*WHAT THE TASK ASKS*: Below is a listing. Copy each line of it that holds the word "screenshot".

+---+

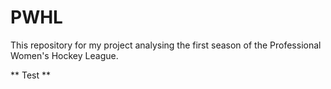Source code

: # PWHL
This repository for my project analysing the first season of the Professional Women's Hockey League.

** Test **
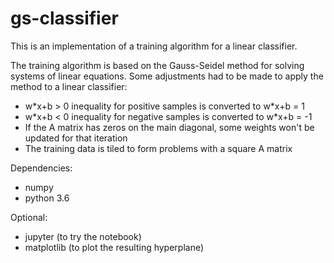 # gs-classifier

This is an implementation of a training algorithm
for a linear classifier.

The training algorithm is based on the
Gauss-Seidel method for solving systems of
linear equations. Some adjustments had to
be made to apply the method to a linear
classifier:
 * w\*x+b > 0 inequality for positive samples is converted to w*x+b = 1
 * w\*x+b < 0 inequality for negative samples is converted to w*x+b = -1
 * If the A matrix has zeros on the main diagonal, some weights won't be updated for that iteration
 * The training data is tiled to form problems with a square A matrix

Dependencies:
 * numpy
 * python 3.6

Optional:
 * jupyter (to try the notebook)
 * matplotlib (to plot the resulting hyperplane)
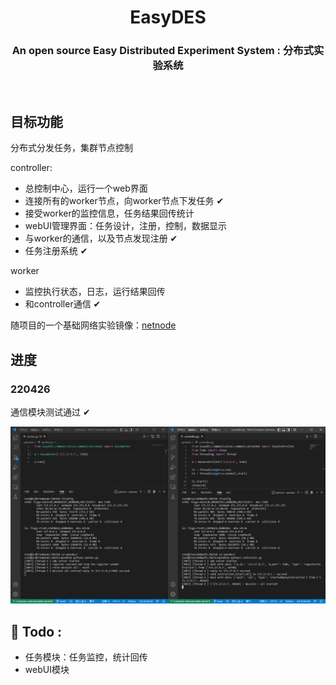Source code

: 
<div align="center">
  <h1 align="center">
    EasyDES
  </h1>
  <h3 align="center">
     An open source Easy Distributed Experiment System : 分布式实验系统
  </h3>

</div>
<br>

## 目标功能
分布式分发任务，集群节点控制

controller:
- 总控制中心，运行一个web界面
- 连接所有的worker节点，向worker节点下发任务    ✔
- 接受worker的监控信息，任务结果回传统计
- webUI管理界面：任务设计，注册，控制，数据显示
- 与worker的通信，以及节点发现注册  ✔
- 任务注册系统  ✔

worker
- 监控执行状态，日志，运行结果回传
- 和controller通信  ✔

随项目的一个基础网络实验镜像：[netnode](https://github.com/NetExperimentEasy/NetNode)

## 进度
### 220426
通信模块测试通过    ✔

![pic](./examples/test1.png)

## 🔨 Todo :
- 任务模块：任务监控，统计回传
- webUI模块
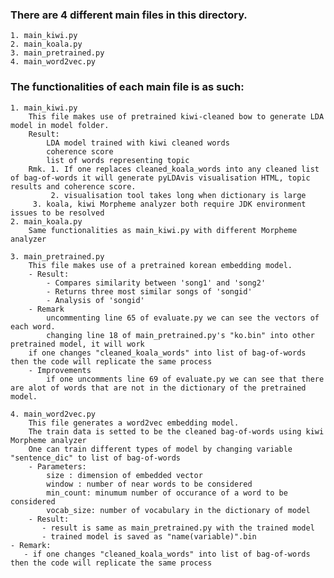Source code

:### There are 4 different main files in this directory.
    1. main_kiwi.py
    2. main_koala.py
    3. main_pretrained.py
    4. main_word2vec.py

### The functionalities of each main file is as such:
    1. main_kiwi.py
        This file makes use of pretrained kiwi-cleaned bow to generate LDA model in model folder. 
        Result:
            LDA model trained with kiwi cleaned words
            coherence score
            list of words representing topic 
        Rmk. 1. If one replaces cleaned_koala_words into any cleaned list of bag-of-words it will generate pyLDAvis visualisation HTML, topic results and coherence score.   
             2. visualisation tool takes long when dictionary is large
	     3. koala, kiwi Morpheme analyzer both require JDK environment issues to be resolved
    2. main_koala.py
        Same functionalities as main_kiwi.py with different Morpheme analyzer 
        
    3. main_pretrained.py
        This file makes use of a pretrained korean embedding model.
        - Result:
            - Compares similarity between 'song1' and 'song2'
            - Returns three most similar songs of 'songid'
            - Analysis of 'songid' 
        - Remark
        	uncommenting line 65 of evaluate.py we can see the vectors of each word.
            changing line 18 of main_pretrained.py's "ko.bin" into other pretrained model, it will work 
        if one changes "cleaned_koala_words" into list of bag-of-words then the code will replicate the same process
        - Improvements
            if one uncomments line 69 of evaluate.py we can see that there are alot of words that are not in the dictionary of the pretrained model. 
         
    4. main_word2vec.py        
        This file generates a word2vec embedding model.
        The train data is setted to be the cleaned bag-of-words using kiwi Morpheme analyzer
        One can train different types of model by changing variable "sentence_dic" to list of bag-of-words
        - Parameters:
            size : dimension of embedded vector
            window : number of near words to be considered
            min_count: minumum number of occurance of a word to be considered 
            vocab_size: number of vocabulary in the dictionary of model
        - Result:
           - result is same as main_pretrained.py with the trained model
           - trained model is saved as "name(variable)".bin
	- Remark:
	   - if one changes "cleaned_koala_words" into list of bag-of-words then the code will replicate the same process
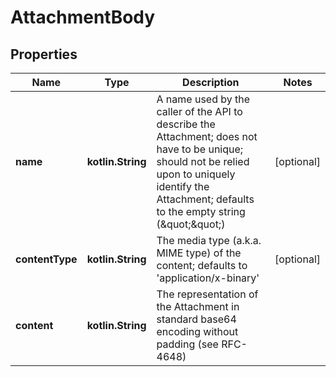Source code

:
# AttachmentBody

## Properties
Name | Type | Description | Notes
------------ | ------------- | ------------- | -------------
**name** | **kotlin.String** | A name used by the caller of the API to describe the Attachment; does not have to be unique; should not be relied upon to uniquely identify the Attachment; defaults to the empty string (\&quot;\&quot;) |  [optional]
**contentType** | **kotlin.String** | The media type (a.k.a. MIME type) of the content; defaults to &#39;application/x-binary&#39; |  [optional]
**content** | **kotlin.String** | The representation of the Attachment in standard base64 encoding without padding (see RFC-4648) | 



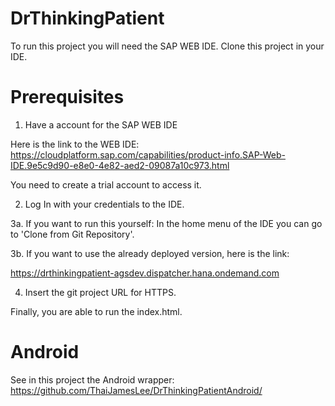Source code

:# DrThinkingPatient

To run this project you will need the SAP WEB IDE. Clone this project in your IDE.

# Prerequisites

1. Have a account for the SAP WEB IDE

Here is the link to the WEB IDE:
https://cloudplatform.sap.com/capabilities/product-info.SAP-Web-IDE.9e5c9d90-e8e0-4e82-aed2-09087a10c973.html

You need to create a trial account to access it.

2. Log In with your credentials to the IDE.

3a. If you want to run this yourself: In the home menu of the IDE you can go to 'Clone from Git Repository'.

3b. If you want to use the already deployed version, here is the link:

https://drthinkingpatient-agsdev.dispatcher.hana.ondemand.com

4. Insert the git project URL for HTTPS.

Finally, you are able to run the index.html.

# Android
See in this project the Android wrapper:
https://github.com/ThaiJamesLee/DrThinkingPatientAndroid/
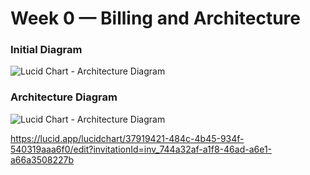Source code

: # Week 0 — Billing and Architecture


### Initial Diagram

![Lucid Chart - Architecture Diagram](https://github.com/ahairshi/aws-bootcamp-cruddur-2023/blob/main/_docs/assets/Arch%20diagram.png)



### Architecture Diagram

![Lucid Chart - Architecture Diagram](https://lucid.app/publicSegments/view/b93cc29c-8559-4945-8ac7-5c269d135d23/image.png)


https://lucid.app/lucidchart/37919421-484c-4b45-934f-540319aaa6f0/edit?invitationId=inv_744a32af-a1f8-46ad-a6e1-a66a3508227b
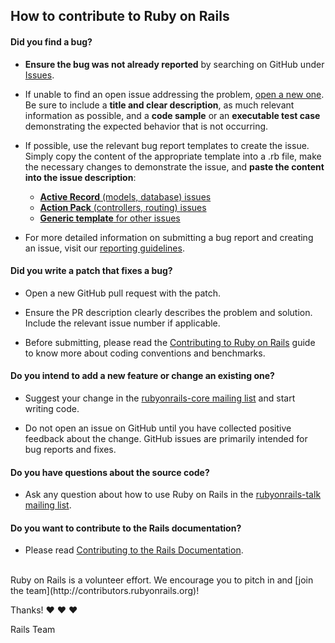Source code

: ## How to contribute to Ruby on Rails

#### **Did you find a bug?**

* **Ensure the bug was not already reported** by searching on GitHub under [Issues](https://github.com/rails/rails/issues).

* If unable to find an open issue addressing the problem, [open a new one](https://github.com/rails/rails/issues/new). Be sure to include a **title and clear description**, as much relevant information as possible, and a **code sample** or an **executable test case** demonstrating the expected behavior that is not occurring.

* If possible, use the relevant bug report templates to create the issue. Simply copy the content of the appropriate template into a .rb file, make the necessary changes to demonstrate the issue, and **paste the content into the issue description**:
  * [**Active Record** (models, database) issues](https://github.com/rails/rails/blob/master/guides/bug_report_templates/active_record_master.rb)
  * [**Action Pack** (controllers, routing) issues](https://github.com/rails/rails/blob/master/guides/bug_report_templates/action_controller_master.rb)
  * [**Generic template** for other issues](https://github.com/rails/rails/blob/master/guides/bug_report_templates/generic_master.rb)

* For more detailed information on submitting a bug report and creating an issue, visit our [reporting guidelines](http://edgeguides.rubyonrails.org/contributing_to_ruby_on_rails.html#reporting-an-issue).

#### **Did you write a patch that fixes a bug?**

* Open a new GitHub pull request with the patch.

* Ensure the PR description clearly describes the problem and solution. Include the relevant issue number if applicable.

* Before submitting, please read the [Contributing to Ruby on Rails](http://edgeguides.rubyonrails.org/contributing_to_ruby_on_rails.html) guide to know more about coding conventions and benchmarks.

#### **Do you intend to add a new feature or change an existing one?**

* Suggest your change in the [rubyonrails-core mailing list](https://groups.google.com/forum/?fromgroups#!forum/rubyonrails-core) and start writing code.

* Do not open an issue on GitHub until you have collected positive feedback about the change. GitHub issues are primarily intended for bug reports and fixes.

#### **Do you have questions about the source code?**

* Ask any question about how to use Ruby on Rails in the [rubyonrails-talk mailing list](https://groups.google.com/forum/?fromgroups#!forum/rubyonrails-talk).

#### **Do you want to contribute to the Rails documentation?**

* Please read [Contributing to the Rails Documentation](http://edgeguides.rubyonrails.org/contributing_to_ruby_on_rails.html#contributing-to-the-rails-documentation).

</br>
Ruby on Rails is a volunteer effort. We encourage you to pitch in and [join the team](http://contributors.rubyonrails.org)!

Thanks! :heart: :heart: :heart:

Rails Team
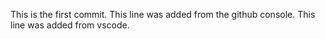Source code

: This is the first commit.
This line was added from the github console.
This line was added from vscode.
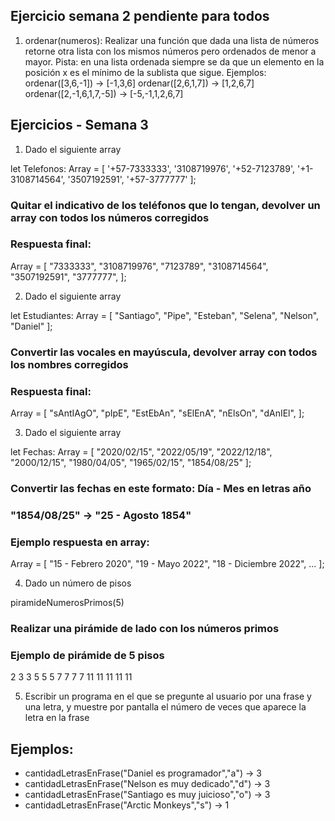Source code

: ## Ejercicio semana 2 pendiente para todos

1. ordenar(numeros): Realizar una función que dada una lista de números retorne otra lista con los mismos números pero ordenados de menor a mayor. Pista: en una lista ordenada siempre se da que un elemento en la posición x es el mínimo de la sublista que sigue.
Ejemplos:
ordenar([3,6,-1]) -> [-1,3,6]
ordenar([2,6,1,7]) -> [1,2,6,7]
ordenar([2,-1,6,1,7,-5]) -> [-5,-1,1,2,6,7]

## Ejercicios - Semana 3

1. Dado el siguiente array

let Telefonos: Array<string> = [
    '+57-7333333',
    '3108719976',
    '+52-7123789',
    '+1-3108714564',
    '3507192591',
    '+57-3777777'
];

### Quitar el indicativo de los teléfonos que lo tengan, devolver un array con todos los números corregidos
### Respuesta final:

Array<string> = [
  "7333333",
  "3108719976",
  "7123789",
  "3108714564",
  "3507192591",
  "3777777",
];

2. Dado el siguiente array

let Estudiantes: Array<string> = [
  "Santiago",
  "Pipe",
  "Esteban",
  "Selena",
  "Nelson",
  "Daniel"
];

### Convertir las vocales en mayúscula, devolver array con todos los nombres corregidos
### Respuesta final:

Array<string> = [
  "sAntIAgO",
  "pIpE",
  "EstEbAn",
  "sElEnA",
  "nElsOn",
  "dAnIEl",
];

3. Dado el siguiente array

let Fechas: Array<string> = [
  "2020/02/15",
  "2022/05/19",
  "2022/12/18",
  "2000/12/15",
  "1980/04/05",
  "1965/02/15",
  "1854/08/25"
];

### Convertir las fechas en este formato: Día - Mes en letras año
### "1854/08/25" -> "25 - Agosto 1854"
### Ejemplo respuesta en array:

Array<string> = [
    "15 - Febrero 2020",
    "19 - Mayo 2022",
    "18 - Diciembre 2022",
    ...
];

4. Dado un número de pisos

piramideNumerosPrimos(5)

### Realizar una pirámide de lado con los números primos
### Ejemplo de pirámide de 5 pisos

2
3 3
5 5 5
7 7 7 7
11 11 11 11 11

5. Escribir un programa en el que se pregunte al usuario por una frase y una letra, y muestre por pantalla el número de veces que aparece la letra en la frase

## Ejemplos:
* cantidadLetrasEnFrase("Daniel es programador","a") -> 3
* cantidadLetrasEnFrase("Nelson es muy dedicado","d") -> 3
* cantidadLetrasEnFrase("Santiago es muy juicioso","o") -> 3
* cantidadLetrasEnFrase("Arctic Monkeys","s") -> 1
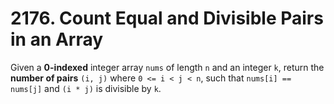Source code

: # 2176. Count Equal and Divisible Pairs in an Array

Given a **0-indexed** integer array `nums` of length `n` and an integer `k`, return the **number of pairs** `(i, j)` where `0 <= i < j < n`, such that `nums[i] == nums[j]` and `(i * j)` is divisible by `k`.
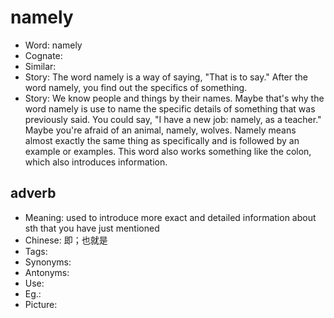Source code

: # namely

- Word: namely
- Cognate: 
- Similar: 
- Story: The word namely is a way of saying, "That is to say." After the word namely, you find out the specifics of something.
- Story: We know people and things by their names. Maybe that's why the word namely is use to name the specific details of something that was previously said. You could say, "I have a new job: namely, as a teacher." Maybe you're afraid of an animal, namely, wolves. Namely means almost exactly the same thing as specifically and is followed by an example or examples. This word also works something like the colon, which also introduces information.

## adverb

- Meaning: used to introduce more exact and detailed information about sth that you have just mentioned
- Chinese: 即；也就是
- Tags: 
- Synonyms: 
- Antonyms: 
- Use: 
- Eg.: 
- Picture: 

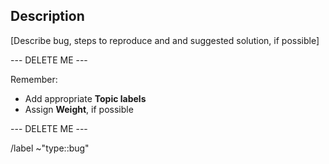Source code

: ## Description

[Describe bug, steps to reproduce and and suggested solution, if possible]

--- DELETE ME ---

Remember: 
- Add appropriate **Topic labels** 
- Assign **Weight**, if possible

--- DELETE ME ---

/label ~"type::bug"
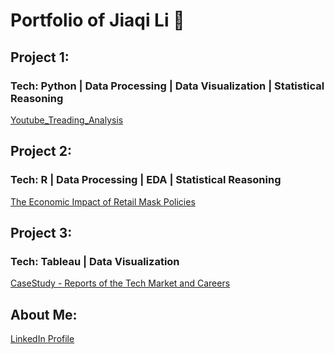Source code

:# Portfolio of Jiaqi Li 🚀

## Project 1:
### Tech: Python | Data Processing | Data Visualization | Statistical Reasoning
[Youtube_Treading_Analysis](https://github.com/jiaqi2022/Youtube_Treading_Analysis)

## Project 2:
### Tech: R | Data Processing | EDA | Statistical Reasoning
[The Economic Impact of Retail Mask Policies](https://github.com/jiaqi2022/Economic_Impact_of_Mask_Policy_EDA)

## Project 3:
### Tech: Tableau | Data Visualization
[CaseStudy - Reports of the Tech Market and Careers](https://public.tableau.com/app/profile/jiaqi.li4426/viz/Book1_17284379305350/SalariesOverviewWorldwide#2)

## About Me:
[LinkedIn Profile](https://www.linkedin.com/in/jiaqilidsda/)

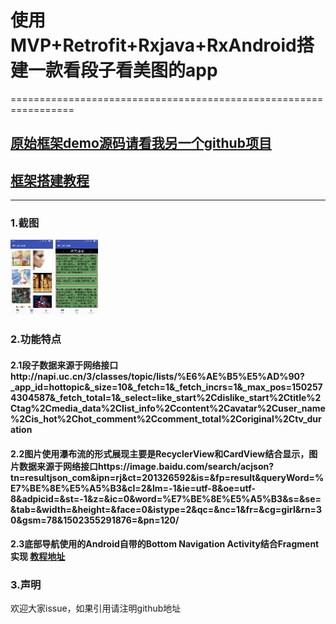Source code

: #   使用MVP+Retrofit+Rxjava+RxAndroid搭建一款看段子看美图的app
=================================================================
##  [原始框架demo源码请看我另一个github项目](https://github.com/yangyuscript/MVP.Retrofit.Rxjava.git)
##  [框架搭建教程](http://blog.csdn.net/yangyuscript/article/details/76878538)
---------
### 1.截图
![](https://github.com/yangyuscript/Amusement/raw/master/app/screenshot/1.jpg)
![](https://github.com/yangyuscript/Amusement/raw/master/app/screenshot/2.jpg)

### 2.功能特点
####    2.1段子数据来源于网络接口http://napi.uc.cn/3/classes/topic/lists/%E6%AE%B5%E5%AD%90?_app_id=hottopic&_size=10&_fetch=1&_fetch_incrs=1&_max_pos=1502574304587&_fetch_total=1&_select=like_start%2Cdislike_start%2Ctitle%2Ctag%2Cmedia_data%2Clist_info%2Ccontent%2Cavatar%2Cuser_name%2Cis_hot%2Chot_comment%2Ccomment_total%2Coriginal%2Ctv_duration
####    2.2图片使用瀑布流的形式展现主要是RecyclerView和CardView结合显示，图片数据来源于网络接口https://image.baidu.com/search/acjson?tn=resultjson_com&ipn=rj&ct=201326592&is=&fp=result&queryWord=%E7%BE%8E%E5%A5%B3&cl=2&lm=-1&ie=utf-8&oe=utf-8&adpicid=&st=-1&z=&ic=0&word=%E7%BE%8E%E5%A5%B3&s=&se=&tab=&width=&height=&face=0&istype=2&qc=&nc=1&fr=&cg=girl&rn=30&gsm=78&1502355291876=&pn=120/<br>
####    2.3底部导航使用的Android自带的Bottom Navigation Activity结合Fragment实现 [教程地址](http://blog.csdn.net/yangyuscript/article/details/76606116)

### 3.声明
欢迎大家issue，如果引用请注明github地址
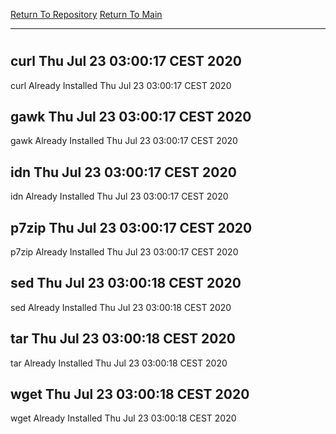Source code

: [Return To Repository](https://github.com/bast69/piholeparser/)
[Return To Main](https://github.com/bast69/piholeparser/blob/master/RecentRunLogs/Mainlog.md)
____________________________________
# 
## curl Thu Jul 23 03:00:17 CEST 2020
curl Already Installed Thu Jul 23 03:00:17 CEST 2020
## gawk Thu Jul 23 03:00:17 CEST 2020
gawk Already Installed Thu Jul 23 03:00:17 CEST 2020
## idn Thu Jul 23 03:00:17 CEST 2020
idn Already Installed Thu Jul 23 03:00:17 CEST 2020
## p7zip Thu Jul 23 03:00:17 CEST 2020
p7zip Already Installed Thu Jul 23 03:00:17 CEST 2020
## sed Thu Jul 23 03:00:18 CEST 2020
sed Already Installed Thu Jul 23 03:00:18 CEST 2020
## tar Thu Jul 23 03:00:18 CEST 2020
tar Already Installed Thu Jul 23 03:00:18 CEST 2020
## wget Thu Jul 23 03:00:18 CEST 2020
wget Already Installed Thu Jul 23 03:00:18 CEST 2020

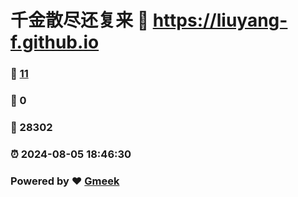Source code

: # 千金散尽还复来 :link: https://liuyang-f.github.io 
### :page_facing_up: [11](https://liuyang-f.github.io/tag.html) 
### :speech_balloon: 0 
### :hibiscus: 28302 
### :alarm_clock: 2024-08-05 18:46:30 
### Powered by :heart: [Gmeek](https://github.com/Meekdai/Gmeek)
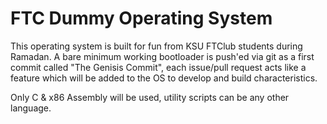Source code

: # FTC Dummy Operating System
This operating system is built for fun from KSU FTClub students during Ramadan.
A bare minimum working bootloader is push'ed via git as a first commit called "The Genisis Commit", each issue/pull request acts like a feature which will be added to the OS to develop and build characteristics.

Only C & x86 Assembly will be used, utility scripts can be any other language.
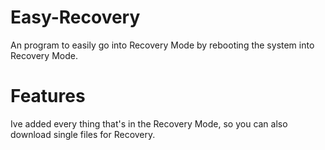 # Easy-Recovery
An program to easily go into Recovery Mode by rebooting the system into Recovery Mode.
# Features
Ive added every thing that's in the Recovery Mode, so you can also download single files for Recovery.
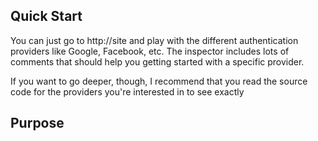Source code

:
## Quick Start

You can just go to http://site and play with the different authentication providers like Google, Facebook, etc. The inspector includes lots of comments that should help you getting started with a specific provider.

If you want to go deeper, though, I recommend that you read the source code for the providers you're interested in to see exactly

## Purpose

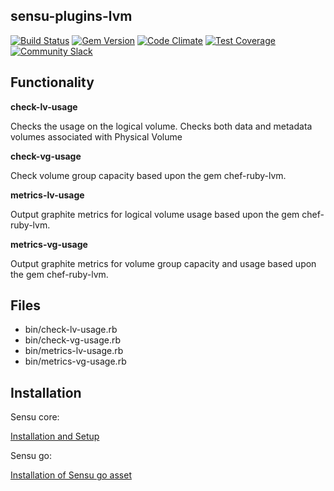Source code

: ## sensu-plugins-lvm

[![Build Status](https://travis-ci.org/sensu-plugins/sensu-plugins-lvm.svg?branch=master)](https://travis-ci.org/sensu-plugins/sensu-plugins-lvm)
[![Gem Version](https://badge.fury.io/rb/sensu-plugins-lvm.svg)](http://badge.fury.io/rb/sensu-plugins-lvm)
[![Code Climate](https://codeclimate.com/github/sensu-plugins/sensu-plugins-lvm/badges/gpa.svg)](https://codeclimate.com/github/sensu-plugins/sensu-plugins-lvm)
[![Test Coverage](https://codeclimate.com/github/sensu-plugins/sensu-plugins-lvm/badges/coverage.svg)](https://codeclimate.com/github/sensu-plugins/sensu-plugins-lvm)
[![Community Slack](https://slack.sensu.io/badge.svg)](https://slack.sensu.io/badge)

## Functionality

**check-lv-usage**

Checks the usage on the logical volume.  Checks both data and metadata volumes associated with Physical Volume

**check-vg-usage**

Check volume group capacity based upon the gem chef-ruby-lvm.

**metrics-lv-usage**

Output graphite metrics for logical volume usage based upon the gem chef-ruby-lvm.

**metrics-vg-usage**

Output graphite metrics for volume group capacity and usage based upon the gem chef-ruby-lvm.


## Files
 * bin/check-lv-usage.rb
 * bin/check-vg-usage.rb
 * bin/metrics-lv-usage.rb
 * bin/metrics-vg-usage.rb

## Installation

Sensu core:

[Installation and Setup](http://sensu-plugins.io/docs/installation_instructions.html)

Sensu go:

[Installation of Sensu go asset](https://docs.sensu.io/sensu-go/latest/reference/assets/#sharing-an-asset-on-bonsai)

+---+

*WRITTEN RESPONSE*:
![](https://github.com/yangyuscript/Amusement/raw/master/app/screenshot/1.jpg)
![](https://github.com/yangyuscript/Amusement/raw/master/app/screenshot/2.jpg)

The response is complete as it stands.